*Problem:* Each line of the records below that holds "oneside" should be copied out.
-- Material provided follows --
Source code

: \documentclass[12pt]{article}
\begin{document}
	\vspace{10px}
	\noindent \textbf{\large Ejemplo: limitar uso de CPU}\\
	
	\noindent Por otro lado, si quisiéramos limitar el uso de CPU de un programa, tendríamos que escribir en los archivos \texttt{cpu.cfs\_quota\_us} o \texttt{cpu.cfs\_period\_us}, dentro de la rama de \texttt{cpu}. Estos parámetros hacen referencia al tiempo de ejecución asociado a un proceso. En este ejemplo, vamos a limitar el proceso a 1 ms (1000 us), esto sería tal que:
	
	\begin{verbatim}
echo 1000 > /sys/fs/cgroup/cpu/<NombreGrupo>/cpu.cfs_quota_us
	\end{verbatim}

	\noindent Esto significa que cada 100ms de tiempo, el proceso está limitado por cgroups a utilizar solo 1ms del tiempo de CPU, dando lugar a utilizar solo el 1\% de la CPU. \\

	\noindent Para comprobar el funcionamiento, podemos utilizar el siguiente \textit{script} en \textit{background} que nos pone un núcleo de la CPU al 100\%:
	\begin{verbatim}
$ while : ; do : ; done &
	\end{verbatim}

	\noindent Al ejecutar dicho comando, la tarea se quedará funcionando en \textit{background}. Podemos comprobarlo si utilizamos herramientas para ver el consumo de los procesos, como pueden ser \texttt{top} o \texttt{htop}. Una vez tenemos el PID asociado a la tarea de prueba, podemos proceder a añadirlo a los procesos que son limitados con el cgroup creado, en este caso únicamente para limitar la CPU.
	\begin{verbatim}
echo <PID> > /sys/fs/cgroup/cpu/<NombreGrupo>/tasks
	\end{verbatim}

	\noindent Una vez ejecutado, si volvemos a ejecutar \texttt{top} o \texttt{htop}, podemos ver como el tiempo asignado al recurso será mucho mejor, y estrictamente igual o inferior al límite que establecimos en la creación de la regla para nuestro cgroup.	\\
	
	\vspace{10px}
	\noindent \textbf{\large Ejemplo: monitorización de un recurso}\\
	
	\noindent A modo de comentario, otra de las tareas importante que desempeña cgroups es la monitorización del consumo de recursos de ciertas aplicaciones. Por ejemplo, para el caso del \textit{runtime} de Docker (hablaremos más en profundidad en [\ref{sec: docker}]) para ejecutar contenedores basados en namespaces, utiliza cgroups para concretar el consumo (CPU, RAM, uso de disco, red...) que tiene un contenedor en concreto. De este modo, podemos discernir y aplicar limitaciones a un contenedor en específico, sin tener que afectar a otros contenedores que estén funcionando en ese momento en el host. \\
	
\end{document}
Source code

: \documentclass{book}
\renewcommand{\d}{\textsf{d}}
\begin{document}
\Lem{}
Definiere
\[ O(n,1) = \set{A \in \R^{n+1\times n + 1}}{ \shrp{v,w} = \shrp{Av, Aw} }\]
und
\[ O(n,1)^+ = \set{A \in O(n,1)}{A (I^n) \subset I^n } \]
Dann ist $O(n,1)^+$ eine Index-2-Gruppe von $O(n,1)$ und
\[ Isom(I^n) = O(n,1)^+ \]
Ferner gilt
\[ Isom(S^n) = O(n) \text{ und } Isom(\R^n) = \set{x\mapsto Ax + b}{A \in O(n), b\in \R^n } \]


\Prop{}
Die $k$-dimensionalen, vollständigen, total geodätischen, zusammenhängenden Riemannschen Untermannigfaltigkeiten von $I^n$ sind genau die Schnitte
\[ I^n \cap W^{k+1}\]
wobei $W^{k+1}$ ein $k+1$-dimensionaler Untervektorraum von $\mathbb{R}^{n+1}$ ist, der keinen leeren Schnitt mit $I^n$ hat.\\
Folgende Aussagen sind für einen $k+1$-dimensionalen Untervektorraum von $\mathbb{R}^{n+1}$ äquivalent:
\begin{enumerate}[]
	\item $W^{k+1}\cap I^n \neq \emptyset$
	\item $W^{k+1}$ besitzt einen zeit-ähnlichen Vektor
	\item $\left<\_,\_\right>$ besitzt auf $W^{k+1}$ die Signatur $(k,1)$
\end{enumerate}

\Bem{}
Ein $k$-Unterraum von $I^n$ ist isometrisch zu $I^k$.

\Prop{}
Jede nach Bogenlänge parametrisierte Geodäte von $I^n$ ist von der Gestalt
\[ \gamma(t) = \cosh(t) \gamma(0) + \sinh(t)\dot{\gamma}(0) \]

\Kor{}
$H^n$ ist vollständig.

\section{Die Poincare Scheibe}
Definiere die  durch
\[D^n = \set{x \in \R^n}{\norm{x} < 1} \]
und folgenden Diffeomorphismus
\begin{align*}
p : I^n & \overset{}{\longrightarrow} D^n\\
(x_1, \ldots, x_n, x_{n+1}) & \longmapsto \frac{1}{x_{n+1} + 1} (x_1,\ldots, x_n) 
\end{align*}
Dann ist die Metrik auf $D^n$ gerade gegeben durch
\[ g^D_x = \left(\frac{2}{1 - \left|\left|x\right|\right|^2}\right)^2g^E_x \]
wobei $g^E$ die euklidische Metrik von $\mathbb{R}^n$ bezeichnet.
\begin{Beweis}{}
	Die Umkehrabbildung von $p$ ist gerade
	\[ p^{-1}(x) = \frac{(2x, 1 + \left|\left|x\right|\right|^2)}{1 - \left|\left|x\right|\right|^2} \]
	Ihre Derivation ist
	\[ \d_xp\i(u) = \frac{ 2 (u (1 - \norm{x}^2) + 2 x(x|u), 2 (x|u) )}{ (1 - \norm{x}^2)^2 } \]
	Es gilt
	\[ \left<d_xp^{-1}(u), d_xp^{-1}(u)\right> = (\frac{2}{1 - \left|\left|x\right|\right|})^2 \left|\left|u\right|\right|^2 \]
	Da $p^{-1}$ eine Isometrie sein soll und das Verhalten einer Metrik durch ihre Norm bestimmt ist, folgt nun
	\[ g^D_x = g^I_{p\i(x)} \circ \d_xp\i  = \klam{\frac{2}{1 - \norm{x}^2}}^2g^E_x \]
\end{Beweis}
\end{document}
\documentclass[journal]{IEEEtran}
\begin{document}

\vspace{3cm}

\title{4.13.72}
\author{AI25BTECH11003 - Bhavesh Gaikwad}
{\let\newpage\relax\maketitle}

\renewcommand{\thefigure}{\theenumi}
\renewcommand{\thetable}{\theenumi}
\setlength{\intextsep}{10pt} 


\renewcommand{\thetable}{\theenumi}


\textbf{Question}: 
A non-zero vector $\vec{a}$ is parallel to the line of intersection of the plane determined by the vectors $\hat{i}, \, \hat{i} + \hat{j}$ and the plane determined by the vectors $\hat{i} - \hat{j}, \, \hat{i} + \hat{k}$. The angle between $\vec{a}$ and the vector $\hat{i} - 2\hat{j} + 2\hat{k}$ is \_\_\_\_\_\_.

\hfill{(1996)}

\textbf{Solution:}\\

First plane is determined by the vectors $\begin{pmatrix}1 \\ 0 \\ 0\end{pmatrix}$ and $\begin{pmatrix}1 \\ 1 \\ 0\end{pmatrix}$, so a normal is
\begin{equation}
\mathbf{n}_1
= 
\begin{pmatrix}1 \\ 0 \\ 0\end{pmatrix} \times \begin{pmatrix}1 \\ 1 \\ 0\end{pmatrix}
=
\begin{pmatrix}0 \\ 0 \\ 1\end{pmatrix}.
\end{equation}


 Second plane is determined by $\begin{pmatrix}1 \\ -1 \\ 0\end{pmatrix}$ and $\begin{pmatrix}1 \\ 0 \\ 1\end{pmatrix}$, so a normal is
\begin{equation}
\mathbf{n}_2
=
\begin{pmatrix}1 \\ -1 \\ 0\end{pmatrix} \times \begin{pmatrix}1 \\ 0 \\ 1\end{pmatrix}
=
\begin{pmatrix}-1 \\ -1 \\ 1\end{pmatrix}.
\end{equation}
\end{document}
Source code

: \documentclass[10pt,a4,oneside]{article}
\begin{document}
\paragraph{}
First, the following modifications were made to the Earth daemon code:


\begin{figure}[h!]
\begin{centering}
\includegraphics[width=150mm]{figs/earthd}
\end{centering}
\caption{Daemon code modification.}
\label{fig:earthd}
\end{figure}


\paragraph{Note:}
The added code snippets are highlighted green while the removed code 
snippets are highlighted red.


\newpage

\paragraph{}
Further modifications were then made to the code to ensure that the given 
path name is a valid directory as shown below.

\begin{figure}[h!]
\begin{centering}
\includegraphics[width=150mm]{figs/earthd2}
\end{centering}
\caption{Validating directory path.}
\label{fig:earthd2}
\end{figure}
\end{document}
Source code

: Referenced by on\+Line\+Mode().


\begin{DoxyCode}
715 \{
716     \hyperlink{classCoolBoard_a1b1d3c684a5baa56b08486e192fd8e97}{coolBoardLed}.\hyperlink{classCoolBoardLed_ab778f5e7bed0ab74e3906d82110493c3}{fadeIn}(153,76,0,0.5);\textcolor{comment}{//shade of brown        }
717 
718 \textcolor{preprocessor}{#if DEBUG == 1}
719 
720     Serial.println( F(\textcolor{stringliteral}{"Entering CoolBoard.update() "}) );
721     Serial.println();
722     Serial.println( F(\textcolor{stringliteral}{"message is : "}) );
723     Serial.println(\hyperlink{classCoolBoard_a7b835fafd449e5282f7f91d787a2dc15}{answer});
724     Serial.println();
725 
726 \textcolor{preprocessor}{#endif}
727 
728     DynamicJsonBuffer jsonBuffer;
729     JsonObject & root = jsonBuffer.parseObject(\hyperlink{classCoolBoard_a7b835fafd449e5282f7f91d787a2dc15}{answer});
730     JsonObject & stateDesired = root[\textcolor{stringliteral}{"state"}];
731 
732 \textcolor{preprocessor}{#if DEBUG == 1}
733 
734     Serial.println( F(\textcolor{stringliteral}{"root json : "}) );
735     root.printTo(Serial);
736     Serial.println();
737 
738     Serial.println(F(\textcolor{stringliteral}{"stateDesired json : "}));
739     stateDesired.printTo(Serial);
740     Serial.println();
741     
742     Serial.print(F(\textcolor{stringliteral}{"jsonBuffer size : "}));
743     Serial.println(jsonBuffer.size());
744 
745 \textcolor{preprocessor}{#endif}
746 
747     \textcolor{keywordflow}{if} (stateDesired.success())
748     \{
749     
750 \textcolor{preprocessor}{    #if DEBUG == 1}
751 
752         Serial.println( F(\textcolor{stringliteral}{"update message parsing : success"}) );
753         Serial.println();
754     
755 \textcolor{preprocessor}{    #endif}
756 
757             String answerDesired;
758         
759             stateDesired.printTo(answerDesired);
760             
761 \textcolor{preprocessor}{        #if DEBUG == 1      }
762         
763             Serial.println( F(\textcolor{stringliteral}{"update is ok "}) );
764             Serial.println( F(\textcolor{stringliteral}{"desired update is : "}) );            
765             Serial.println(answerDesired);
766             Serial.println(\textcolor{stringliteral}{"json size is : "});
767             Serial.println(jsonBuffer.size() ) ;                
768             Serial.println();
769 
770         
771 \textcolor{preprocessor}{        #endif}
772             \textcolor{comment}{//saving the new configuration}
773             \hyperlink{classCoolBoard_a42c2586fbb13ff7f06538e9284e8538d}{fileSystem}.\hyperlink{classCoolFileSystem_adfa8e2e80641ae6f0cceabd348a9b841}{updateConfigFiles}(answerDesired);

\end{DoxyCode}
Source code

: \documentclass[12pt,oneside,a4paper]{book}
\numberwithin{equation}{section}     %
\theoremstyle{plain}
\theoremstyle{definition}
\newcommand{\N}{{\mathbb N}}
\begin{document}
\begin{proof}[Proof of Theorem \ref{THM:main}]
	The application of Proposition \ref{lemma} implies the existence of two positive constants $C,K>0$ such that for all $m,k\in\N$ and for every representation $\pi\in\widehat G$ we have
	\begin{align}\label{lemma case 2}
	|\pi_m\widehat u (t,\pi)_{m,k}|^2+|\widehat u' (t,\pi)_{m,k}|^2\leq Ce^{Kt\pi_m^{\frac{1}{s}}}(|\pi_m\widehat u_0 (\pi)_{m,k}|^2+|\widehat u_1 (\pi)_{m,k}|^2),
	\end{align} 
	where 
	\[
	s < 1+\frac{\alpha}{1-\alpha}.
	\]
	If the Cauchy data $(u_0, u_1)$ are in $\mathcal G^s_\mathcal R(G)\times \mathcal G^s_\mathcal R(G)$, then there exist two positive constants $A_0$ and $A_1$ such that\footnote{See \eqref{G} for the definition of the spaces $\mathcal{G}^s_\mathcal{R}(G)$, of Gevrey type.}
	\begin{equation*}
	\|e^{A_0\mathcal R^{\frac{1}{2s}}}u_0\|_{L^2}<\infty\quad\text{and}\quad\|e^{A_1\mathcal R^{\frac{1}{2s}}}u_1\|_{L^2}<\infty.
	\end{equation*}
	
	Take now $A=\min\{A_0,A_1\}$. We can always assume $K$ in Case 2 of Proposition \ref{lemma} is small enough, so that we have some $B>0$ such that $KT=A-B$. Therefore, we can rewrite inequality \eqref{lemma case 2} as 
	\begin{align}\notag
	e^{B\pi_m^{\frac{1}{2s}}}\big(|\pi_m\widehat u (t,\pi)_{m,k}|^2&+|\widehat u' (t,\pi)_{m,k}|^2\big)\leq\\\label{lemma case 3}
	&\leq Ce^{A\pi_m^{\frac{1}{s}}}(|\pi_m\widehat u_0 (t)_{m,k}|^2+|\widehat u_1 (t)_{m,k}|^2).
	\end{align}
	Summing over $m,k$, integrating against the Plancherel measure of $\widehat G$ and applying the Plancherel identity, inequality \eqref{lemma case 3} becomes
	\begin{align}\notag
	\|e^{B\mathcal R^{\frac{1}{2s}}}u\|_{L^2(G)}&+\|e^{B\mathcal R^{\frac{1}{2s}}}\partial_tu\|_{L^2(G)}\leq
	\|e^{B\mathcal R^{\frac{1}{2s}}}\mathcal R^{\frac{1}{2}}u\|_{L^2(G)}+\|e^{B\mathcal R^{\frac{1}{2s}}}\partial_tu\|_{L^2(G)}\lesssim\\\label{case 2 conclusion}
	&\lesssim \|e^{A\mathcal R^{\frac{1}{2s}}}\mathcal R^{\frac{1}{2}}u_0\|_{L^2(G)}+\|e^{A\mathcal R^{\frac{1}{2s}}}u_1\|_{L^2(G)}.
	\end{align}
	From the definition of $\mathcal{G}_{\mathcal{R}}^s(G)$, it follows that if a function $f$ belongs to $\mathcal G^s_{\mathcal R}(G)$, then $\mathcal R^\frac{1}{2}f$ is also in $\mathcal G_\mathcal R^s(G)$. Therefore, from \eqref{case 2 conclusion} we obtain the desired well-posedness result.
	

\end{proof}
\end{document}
-- Material provided concluded --
*Solved problem:*
: \documentclass[10pt,a4,oneside]{article}
: \documentclass[12pt,oneside,a4paper]{book}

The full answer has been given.